Analyticity and the Daughter Structure of Conspiring Regge-Pole Families

Abstract

By studying reactions involving unequal-mass particles with spin, we show that much of the structure of possible families of conspiring Regge poles follows simply from imposing the $t=0\mathrm{}$ analyticity constraints. These requirements imply the necessity for both daughter and conspirator contributions, where in many cases the daughter poles are themselves conspirators. We discuss the pattern of ($t=0\mathrm{}$) singularity cancellation by daughter trajectories in both the single-parity families and double-parity families for general mass and spin processes and demonstrate that the two have rather different structure. As an application, the reactions $\pi \pi \to \mathrm{VV}$, $\pi N\to \mathrm{VN}$, and $\mathrm{NN}\to \mathrm{NN}$ are examined in detail from the point of view of analyticity constraints.

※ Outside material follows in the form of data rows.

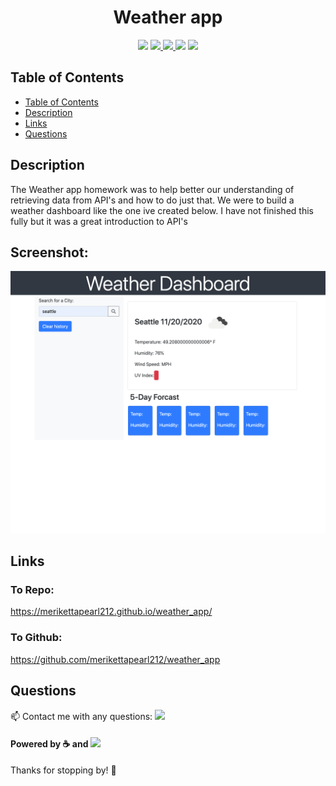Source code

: <h1 align="center">Weather app</h1>
<p align="center">
    <img src="https://img.shields.io/github/repo-size/merikettapearl212/weather_app?color=brightgreen&style=for-the-badge" />
    <a href="https://www.linkedin.com/in/meagan-james-502b78191/">
        <img src="https://img.shields.io/badge/LinkedIn-0077B5?style=for-the-badge&logo=linkedin&logoColor=white" />
    </a>
    <a href="https://github.com/merikettapearl212">
        <img src="https://img.shields.io/badge/Follow-100000?style=for-the-badge&logo=github&logoColor=white" />
    </a>
    <img src="https://img.shields.io/badge/JavaScript-F7DF1E?style=for-the-badge&logo=javascript&logoColor=black" />
  <img src="https://img.shields.io/badge/-screencastify-coral?style=for-the-badge&logo=screencasify&logoColor=white" />
</p>

## Table of Contents
- [Table of Contents](#table-of-contents)
- [Description](#description)
- [Links](#links)
- [Questions](#questions)

## Description
The Weather app homework was to help better our understanding of retrieving data from API's and how to do just that. We were to build a weather dashboard like the one ive created below. I have not finished this fully but it was a great introduction to API's


## Screenshot:
![Screenshot](Assets/images/weather-app-screenshot.png)


## Links
### To Repo:
https://merikettapearl212.github.io/weather_app/

### To Github:
https://github.com/merikettapearl212/weather_app


## Questions
:mailbox: Contact me with any questions:
 [<img src="https://img.shields.io/badge/Gmail-D14836?style=for-the-badge&logo=gmail&logoColor=white" />](mailto:merikettapearl212@gmail.com)
 </br>
 
#### Powered by :coffee: and <img src="https://img.shields.io/badge/Spotify-1ED760?&style=for-the-badge&logo=spotify&logoColor=white"/> 

Thanks for stopping by! :vulcan_salute:

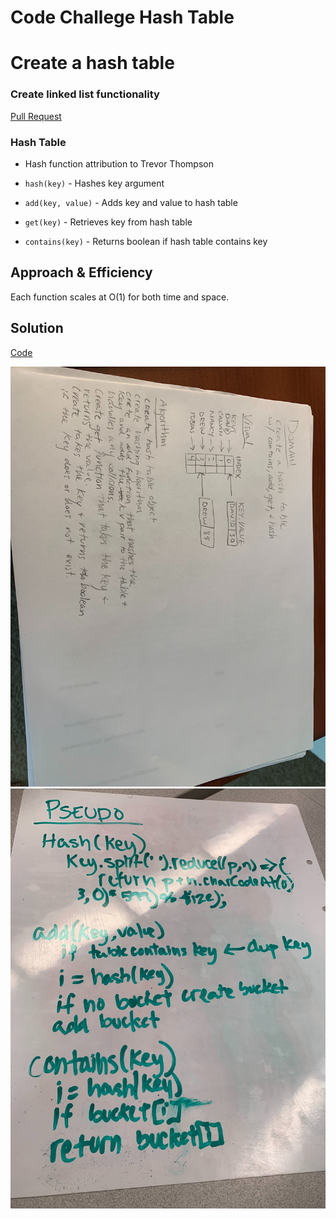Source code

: # Code Challege Hash Table

# Create a hash table

### Create linked list functionality 

[Pull Request](https://github.com/david-vloedman-401-advanced-javascript/data-structures-and-algorithms/pull/24)

### Hash Table

* Hash function attribution to Trevor Thompson

* `hash(key)` - Hashes key argument
* `add(key, value)` - Adds key and value to hash table
* `get(key)` - Retrieves key from hash table
* `contains(key)` - Returns boolean if hash table contains key

## Approach & Efficiency

Each function scales at O(1) for both time and space.

## Solution

[Code](./hash-table.js)

![](./assets/hashtable.jpg)
![](./assets/pseudo.jpg)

We show that in all cases factorization of the (first) daughter residues is consistent with the required analyticity properties of the amplitudes, and that in certain (nonevasive) cases the factorization of the daughter residues is directly implied by factorization for the leading pole when the conspiracy constraints are obeyed. We conclude that our results, based on analyticity (and factorization), complement the group-theoretic $O\left(4\right)\mathrm{}$ classification; the symmetry and analyticity methods give similar information when they overlap, but supplement each other in certain cases when one method is not readily applicable.